Rita ha sido la Chavela de la derecha valenciana. Un mito. Altiva. Farruca. Temperamental. Fumadora y sin remilgos a la hora de echar un trago. Excesiva. Chavela popularizó el poncho rojo y Rita los vestidos carmesí.

Un cuarto de siglo como alcaldesa absolutista da para cometer muchos errores. Si hubiera que juzgarla por los últimos años sería imposible absolverla. Permanentemente peleada con el mundo. Persiguiendo fantasmas. A la caza de periodistas incómodos. Ensoberbecida.

El tiempo ha exagerado sus defectos. Si está dispuesta a que su caso lo resuelva el Supremo es porque para ella resulta más humillante compartir tribunal con el populacho que coger los trastos y pasarse al grupo mixto.

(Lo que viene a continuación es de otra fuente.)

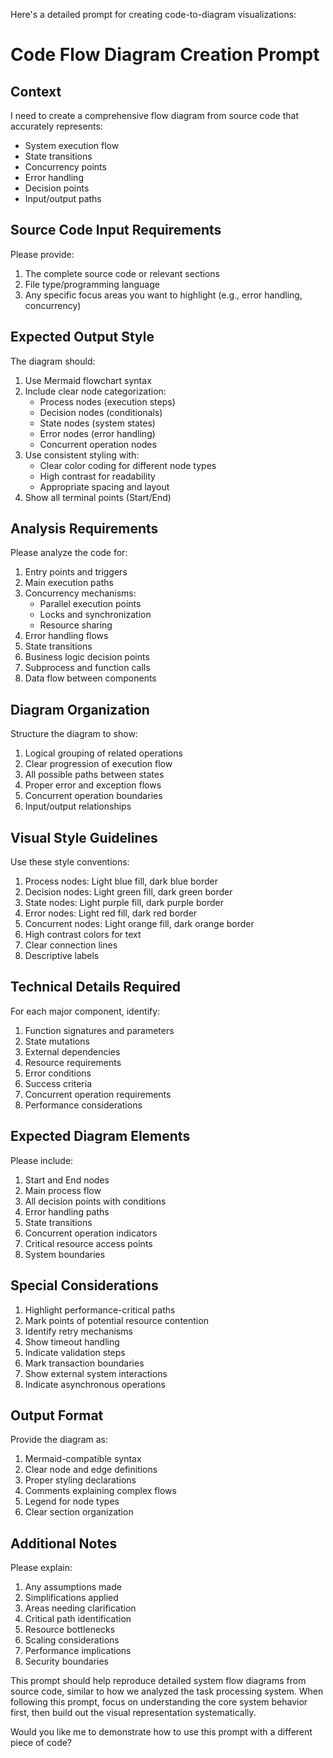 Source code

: Here's a detailed prompt for creating code-to-diagram visualizations:

# Code Flow Diagram Creation Prompt

## Context
I need to create a comprehensive flow diagram from source code that accurately represents:
- System execution flow
- State transitions
- Concurrency points
- Error handling
- Decision points
- Input/output paths

## Source Code Input Requirements
Please provide:
1. The complete source code or relevant sections
2. File type/programming language
3. Any specific focus areas you want to highlight (e.g., error handling, concurrency)

## Expected Output Style
The diagram should:
1. Use Mermaid flowchart syntax
2. Include clear node categorization:
   - Process nodes (execution steps)
   - Decision nodes (conditionals)
   - State nodes (system states)
   - Error nodes (error handling)
   - Concurrent operation nodes
3. Use consistent styling with:
   - Clear color coding for different node types
   - High contrast for readability
   - Appropriate spacing and layout
4. Show all terminal points (Start/End)

## Analysis Requirements
Please analyze the code for:
1. Entry points and triggers
2. Main execution paths
3. Concurrency mechanisms:
   - Parallel execution points
   - Locks and synchronization
   - Resource sharing
4. Error handling flows
5. State transitions
6. Business logic decision points
7. Subprocess and function calls
8. Data flow between components

## Diagram Organization
Structure the diagram to show:
1. Logical grouping of related operations
2. Clear progression of execution flow
3. All possible paths between states
4. Proper error and exception flows
5. Concurrent operation boundaries
6. Input/output relationships

## Visual Style Guidelines
Use these style conventions:
1. Process nodes: Light blue fill, dark blue border
2. Decision nodes: Light green fill, dark green border
3. State nodes: Light purple fill, dark purple border
4. Error nodes: Light red fill, dark red border
5. Concurrent nodes: Light orange fill, dark orange border
6. High contrast colors for text
7. Clear connection lines
8. Descriptive labels

## Technical Details Required
For each major component, identify:
1. Function signatures and parameters
2. State mutations
3. External dependencies
4. Resource requirements
5. Error conditions
6. Success criteria
7. Concurrent operation requirements
8. Performance considerations

## Expected Diagram Elements
Please include:
1. Start and End nodes
2. Main process flow
3. All decision points with conditions
4. Error handling paths
5. State transitions
6. Concurrent operation indicators
7. Critical resource access points
8. System boundaries

## Special Considerations
1. Highlight performance-critical paths
2. Mark points of potential resource contention
3. Identify retry mechanisms
4. Show timeout handling
5. Indicate validation steps
6. Mark transaction boundaries
7. Show external system interactions
8. Indicate asynchronous operations

## Output Format
Provide the diagram as:
1. Mermaid-compatible syntax
2. Clear node and edge definitions
3. Proper styling declarations
4. Comments explaining complex flows
5. Legend for node types
6. Clear section organization

## Additional Notes
Please explain:
1. Any assumptions made
2. Simplifications applied
3. Areas needing clarification
4. Critical path identification
5. Resource bottlenecks
6. Scaling considerations
7. Performance implications
8. Security boundaries

This prompt should help reproduce detailed system flow diagrams from source code, similar to how we analyzed the task processing system. When following this prompt, focus on understanding the core system behavior first, then build out the visual representation systematically.

Would you like me to demonstrate how to use this prompt with a different piece of code?
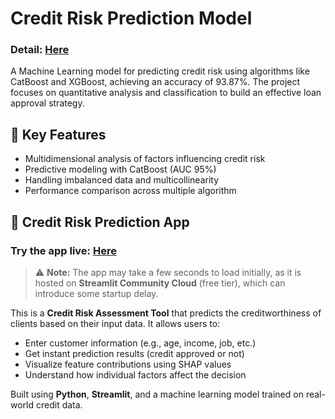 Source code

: # Credit Risk Prediction Model

### Detail: [**Here**](https://github.com/phoenisnguyn/Credit_Risk_Prediction_Model/blob/main/Credit_Risk_final%20(2).ipynb)

A Machine Learning model for predicting credit risk using algorithms like CatBoost and XGBoost, achieving an accuracy of 93.87%. The project focuses on quantitative analysis and classification to build an effective loan approval strategy.



## 🚀 Key Features

- Multidimensional analysis of factors influencing credit risk
- Predictive modeling with CatBoost (AUC 95%)
- Handling imbalanced data and multicollinearity
- Performance comparison across multiple algorithm

## 🧠 Credit Risk Prediction App

### Try the app live: [**Here**](https://creditriskapp-vsxpewncyjc3zkplnb5yhu.streamlit.app/)

> ⚠️ **Note:** The app may take a few seconds to load initially, as it is hosted on **Streamlit Community Cloud** (free tier), which can introduce some startup delay.

This is a **Credit Risk Assessment Tool** that predicts the creditworthiness of clients based on their input data. It allows users to:

- Enter customer information (e.g., age, income, job, etc.)
- Get instant prediction results (credit approved or not)
- Visualize feature contributions using SHAP values
- Understand how individual factors affect the decision

Built using **Python**, **Streamlit**, and a machine learning model trained on real-world credit data.
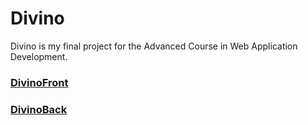 # Divino
Divino is my final project for the Advanced Course in Web Application Development.

### [DivinoFront](https://github.com/anapi76/divinoFront.git)
### [DivinoBack](https://github.com/anapi76/divinoBack.git)
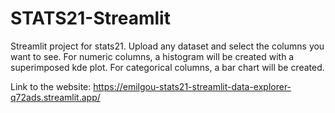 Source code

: # STATS21-Streamlit
Streamlit project for stats21. Upload any dataset and select the columns you want to see. For numeric columns, a histogram will be created with a superimposed kde plot. For categorical columns, a bar chart will be created.

Link to the website: https://emilgou-stats21-streamlit-data-explorer-q72ads.streamlit.app/
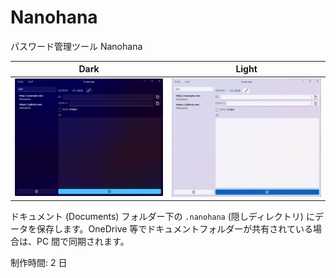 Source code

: # Nanohana
パスワード管理ツール Nanohana

|Dark|Light|
|:--:|:--:|
|![Dark Nanohana](docs/Dark.jpg)|![Light Nanohana](docs/Light.jpg)|

ドキュメント (Documents) フォルダー下の `.nanohana` (隠しディレクトリ) にデータを保存します。OneDrive 等でドキュメントフォルダーが共有されている場合は、PC 間で同期されます。

制作時間: 2 日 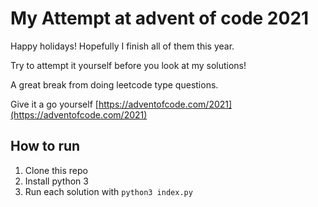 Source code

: # My Attempt at advent of code 2021

Happy holidays! Hopefully I finish all of them this year.

Try to attempt it yourself before you look at my solutions!

A great break from doing leetcode type questions.

Give it a go yourself [https://adventofcode.com/2021](https://adventofcode.com/2021)

## How to run

1. Clone this repo
2. Install python 3
3. Run each solution with `python3 index.py`
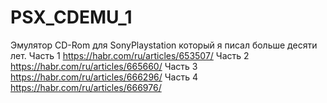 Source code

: # PSX_CDEMU_1

Эмулятор CD-Rom для SonyPlaystation который я писал больше десяти лет.
Часть 1 https://habr.com/ru/articles/653507/
Часть 2 https://habr.com/ru/articles/665660/
Часть 3 https://habr.com/ru/articles/666296/
Часть 4 https://habr.com/ru/articles/666976/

Dicho lo cual, ni su patrimonio personal se ha incrementado ni nadie ha podido acusarla jamás de cobrar sobresueldos. Ha sido alcaldesa con Felipe González, con Aznar, con Zapatero y con Rajoy. Eso nos recuerda que hubo otra Rita, aquella que empezó abrazando niños en los barrios de izquierdas y plantando flores donde sólo había mugre. Luego soñó una ciudad a lo grande y puso a Valencia en el mapa. También en el de los cruceros de turistas.  

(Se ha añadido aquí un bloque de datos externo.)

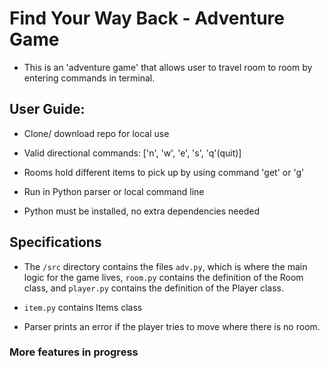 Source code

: # Find Your Way Back - Adventure Game

* This is an 'adventure game' that allows user to travel room to room by entering commands in terminal. 


## User Guide:
* Clone/ download repo for local use

* Valid directional commands: ['n', 'w', 'e', 's', 'q'(quit)]

* Rooms hold different items to pick up by using command 'get' or 'g'

* Run in Python parser or local command line

* Python must be installed, no extra dependencies needed


## Specifications
* The `/src` directory contains the files `adv.py`, which is where the main logic for the game lives, `room.py` contains the definition of the Room class, and `player.py` contains the definition of the Player class.

* `item.py` contains Items class

* Parser prints an error if the player tries to move where there is no room.



### More features in progress

 

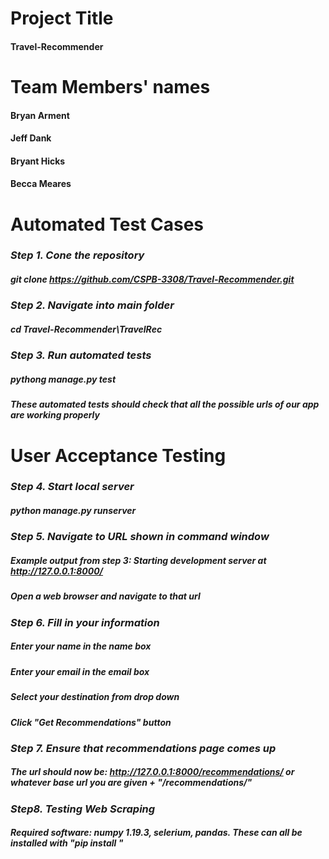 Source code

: # Project Title
#### Travel-Recommender

# Team Members' names
#### Bryan Arment
#### Jeff Dank
#### Bryant Hicks
#### Becca Meares

# Automated Test Cases
### ***Step 1. Cone the repository***
##### git clone https://github.com/CSPB-3308/Travel-Recommender.git
#####
### ***Step 2. Navigate into main folder***
##### cd Travel-Recommender\TravelRec
#####
### ***Step 3. Run automated tests***
##### pythong manage.py test
##### These automated tests should check that all the possible urls of our app are working properly

# User Acceptance Testing
### ***Step 4. Start local server***
##### python manage.py runserver
#####
### ***Step 5. Navigate to URL shown in command window***
##### Example output from step 3: Starting development server at http://127.0.0.1:8000/
##### Open a web browser and navigate to that url
#####
### ***Step 6. Fill in your information***
##### Enter your name in the name box
##### Enter your email in the email box
##### Select your destination from drop down
##### Click "Get Recommendations" button
#####
### ***Step 7. Ensure that recommendations page comes up***
##### The url should now be: http://127.0.0.1:8000/recommendations/ or whatever base url you are given + "/recommendations/"
#####
### ***Step8. Testing Web Scraping***
##### Required software: numpy 1.19.3, selerium, pandas. These can all be installed with "pip install "

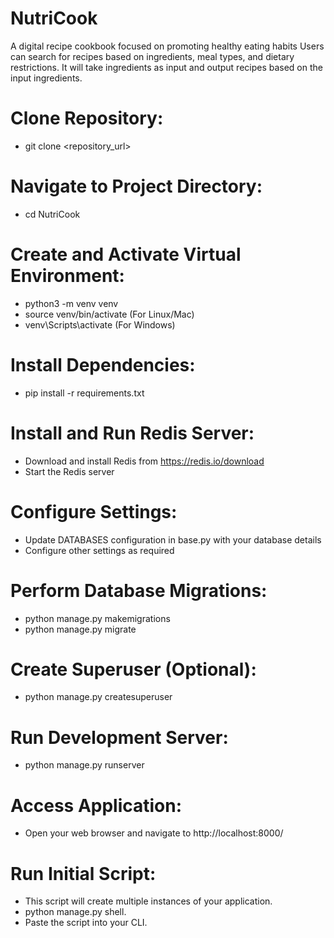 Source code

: # NutriCook
A digital recipe cookbook focused on promoting healthy eating habits Users can search for recipes based on ingredients, meal types, and dietary restrictions. It will take ingredients as input and output recipes based on the input ingredients.

# Clone Repository:
- git clone <repository_url>

# Navigate to Project Directory:
- cd NutriCook

# Create and Activate Virtual Environment:
- python3 -m venv venv
- source venv/bin/activate (For Linux/Mac)
- venv\Scripts\activate (For Windows)

# Install Dependencies:
- pip install -r requirements.txt

# Install and Run Redis Server:
- Download and install Redis from https://redis.io/download
- Start the Redis server

# Configure Settings:
- Update DATABASES configuration in base.py with your database details
- Configure other settings as required

# Perform Database Migrations:
- python manage.py makemigrations
- python manage.py migrate

# Create Superuser (Optional):
- python manage.py createsuperuser

# Run Development Server:
- python manage.py runserver

# Access Application:
- Open your web browser and navigate to http://localhost:8000/

# Run Initial Script:
- This script will create multiple instances of your application.
- python manage.py shell.
- Paste the script into your CLI.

Tuvo poder y lo ejerció. Cumplió la estrofa de "y mi palabra es la ley". Si en uno de sus baños de multitudes los vecinos le trasladaban una queja que entendía razonable, se dirigía allí mismo al concejal competente: "Que se arregle esto. Ya". Y vaya que se arreglaba.

Se echó al PP a sus espaldas, a las duras y a las maduras. Trituró al PSOE. Pudo ser ministra de lo que hubiese querido, pero para ella era sagrado dormir en casa. No entiende que ahora todos la rehúyan como a una leprosa.

Cualquier intento de bajarla a la fuerza del escenario estaba condenado al fracaso. Ha cogido de la pechera a Rajoy para gritarle con las mayúsculas de un comunicado que no dimite y que no es nadie para darle lecciones. Es un final dramático. Ronco. Digno de una de esas rancheras de Chavela.